Cristovam Buarque

Almoço incompleto

Necessidade de um acordo pelo futuro do país

Por Da Redação
Publicado em 04 de junho de 2021 | 03:00
 
 

Muitos criticaram Fernando Henrique por se reunir com Lula e anunciar que votaria nele no segundo turno. O almoço, na casa do ex- ministro Nelson Jobim, demonstrou política com civilidade. Não se vê isso entre seguidores do atual presidente, tampouco entre eleitores de Lula. Mas não basta civilidade.

Em 1998, acompanhei Lula ao Palácio da Alvorada em visita a Fernando Henrique, reeleito dias antes.
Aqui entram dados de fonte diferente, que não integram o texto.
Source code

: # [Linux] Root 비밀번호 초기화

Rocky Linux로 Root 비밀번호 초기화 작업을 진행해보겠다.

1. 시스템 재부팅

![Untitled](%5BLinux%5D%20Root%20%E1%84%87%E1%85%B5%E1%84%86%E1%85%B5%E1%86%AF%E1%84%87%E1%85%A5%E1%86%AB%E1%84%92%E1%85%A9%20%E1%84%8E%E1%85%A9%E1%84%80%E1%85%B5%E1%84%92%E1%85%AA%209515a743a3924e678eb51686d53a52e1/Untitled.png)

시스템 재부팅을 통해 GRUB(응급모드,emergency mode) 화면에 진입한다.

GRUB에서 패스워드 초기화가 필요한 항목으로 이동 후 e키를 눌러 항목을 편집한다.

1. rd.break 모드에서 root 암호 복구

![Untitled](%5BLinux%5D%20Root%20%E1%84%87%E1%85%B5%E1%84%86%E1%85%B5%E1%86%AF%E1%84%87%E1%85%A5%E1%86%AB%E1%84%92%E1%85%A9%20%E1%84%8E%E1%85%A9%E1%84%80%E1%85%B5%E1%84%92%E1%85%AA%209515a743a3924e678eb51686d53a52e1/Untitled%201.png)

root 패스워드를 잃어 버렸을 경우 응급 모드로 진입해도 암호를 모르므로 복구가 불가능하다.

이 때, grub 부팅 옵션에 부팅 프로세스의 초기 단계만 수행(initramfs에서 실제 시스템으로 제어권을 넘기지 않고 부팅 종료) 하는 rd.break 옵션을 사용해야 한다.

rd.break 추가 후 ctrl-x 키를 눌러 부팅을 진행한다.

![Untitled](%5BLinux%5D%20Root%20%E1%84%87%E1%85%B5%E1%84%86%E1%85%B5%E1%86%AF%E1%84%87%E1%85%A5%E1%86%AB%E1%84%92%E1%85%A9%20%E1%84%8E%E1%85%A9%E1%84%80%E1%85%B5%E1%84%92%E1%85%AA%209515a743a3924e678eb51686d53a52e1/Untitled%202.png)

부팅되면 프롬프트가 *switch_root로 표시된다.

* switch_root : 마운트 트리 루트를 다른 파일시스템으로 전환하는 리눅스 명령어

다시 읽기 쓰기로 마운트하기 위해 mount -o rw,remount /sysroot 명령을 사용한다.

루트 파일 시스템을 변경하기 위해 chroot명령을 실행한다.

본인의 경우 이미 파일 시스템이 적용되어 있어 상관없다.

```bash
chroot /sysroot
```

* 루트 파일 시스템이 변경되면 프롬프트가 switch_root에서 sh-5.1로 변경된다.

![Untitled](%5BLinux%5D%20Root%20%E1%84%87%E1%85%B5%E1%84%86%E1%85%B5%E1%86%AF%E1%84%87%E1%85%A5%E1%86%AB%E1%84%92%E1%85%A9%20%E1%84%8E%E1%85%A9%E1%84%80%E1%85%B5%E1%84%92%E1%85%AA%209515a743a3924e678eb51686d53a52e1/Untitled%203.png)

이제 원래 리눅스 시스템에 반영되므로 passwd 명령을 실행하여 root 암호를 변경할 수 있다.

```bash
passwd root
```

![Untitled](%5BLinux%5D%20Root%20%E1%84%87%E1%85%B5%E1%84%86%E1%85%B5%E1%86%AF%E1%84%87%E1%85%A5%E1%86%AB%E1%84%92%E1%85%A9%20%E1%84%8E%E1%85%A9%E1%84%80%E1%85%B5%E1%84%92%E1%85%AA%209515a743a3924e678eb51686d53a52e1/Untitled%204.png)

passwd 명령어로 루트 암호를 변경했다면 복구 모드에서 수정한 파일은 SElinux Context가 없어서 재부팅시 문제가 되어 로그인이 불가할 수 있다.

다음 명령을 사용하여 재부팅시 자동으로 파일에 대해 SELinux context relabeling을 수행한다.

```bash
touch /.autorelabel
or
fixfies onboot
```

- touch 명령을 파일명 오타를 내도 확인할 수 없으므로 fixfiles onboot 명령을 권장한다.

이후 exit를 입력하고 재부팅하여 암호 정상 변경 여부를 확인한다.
O presidente abriu pessoalmente a porta do apartamento residencial dentro do Palácio e disse: “Lula, venha conhecer o lugar onde você vai morar um dia”. Foi uma espécie de gesto histórico e carinho político. A conversa, da qual fui a única testemunha, durou poucas horas e não se transformou em acordo que lhe desse continuidade histórica. Os dois líderes manifestaram respeito e boas intenções, mas não formaram um acordo pelo Brasil. Apertaram as mãos, mas não se deram as mãos; se abraçaram, mas não abraçaram o país.

O último almoço certamente também foi respeitoso e bem-intencionado, mas poderá ficar com a mesma irrelevância histórica de 98 se não for transformado em acordo pelo futuro do Brasil. Para que o encontro entre Lula e FHC tenha repercussão histórica, é necessário quebrar o estigma do segundo turno, convidar Lula para sentar-se à mesa com todos os partidos e escolher um candidato único, desde o primeiro turno das eleições de 2022.

O nome pode ser o próprio Lula, que tem história, provou competência, tem voto e demonstrou que sabe aprender com erros e reciclar posições. Mas Lula e o PT devem aceitar a análise de nomes propostos há meses ou até novos. O almoço precisa ser ampliado, em busca do nome capaz de obter votos e aceitar compromissos para dar coesão e rumo ao país.

Não deve ser difícil assumir compromissos com pontos fundamentais, como recuperar o respeito às instituições democráticas; romper com o populismo; representar o país com dignidade; aceitar a verdade e a ciência; ter responsabilidade no uso de recursos fiscais; comprometer-se com a ética e ser intolerante com toda forma de corrupção, tanto no comportamento quanto nas prioridades; preocupar-se com a geração do emprego e salário com moeda estável; indicar estratégias para superarmos o injustificável quadro de pobreza e concentração de renda; retomar o prestígio de nossa diplomacia; assumir o compromisso de um único mandato de transição para novo momento histórico nacional.

A falta de um acordo democrático e progressista entre 1992 e 2018 foi uma das causas da eleição do atual presidente, com todas suas consequências nefastas. Não aprender com o erro do passado nem construir uma unidade pode levar ao desastre da reeleição do desgoverno.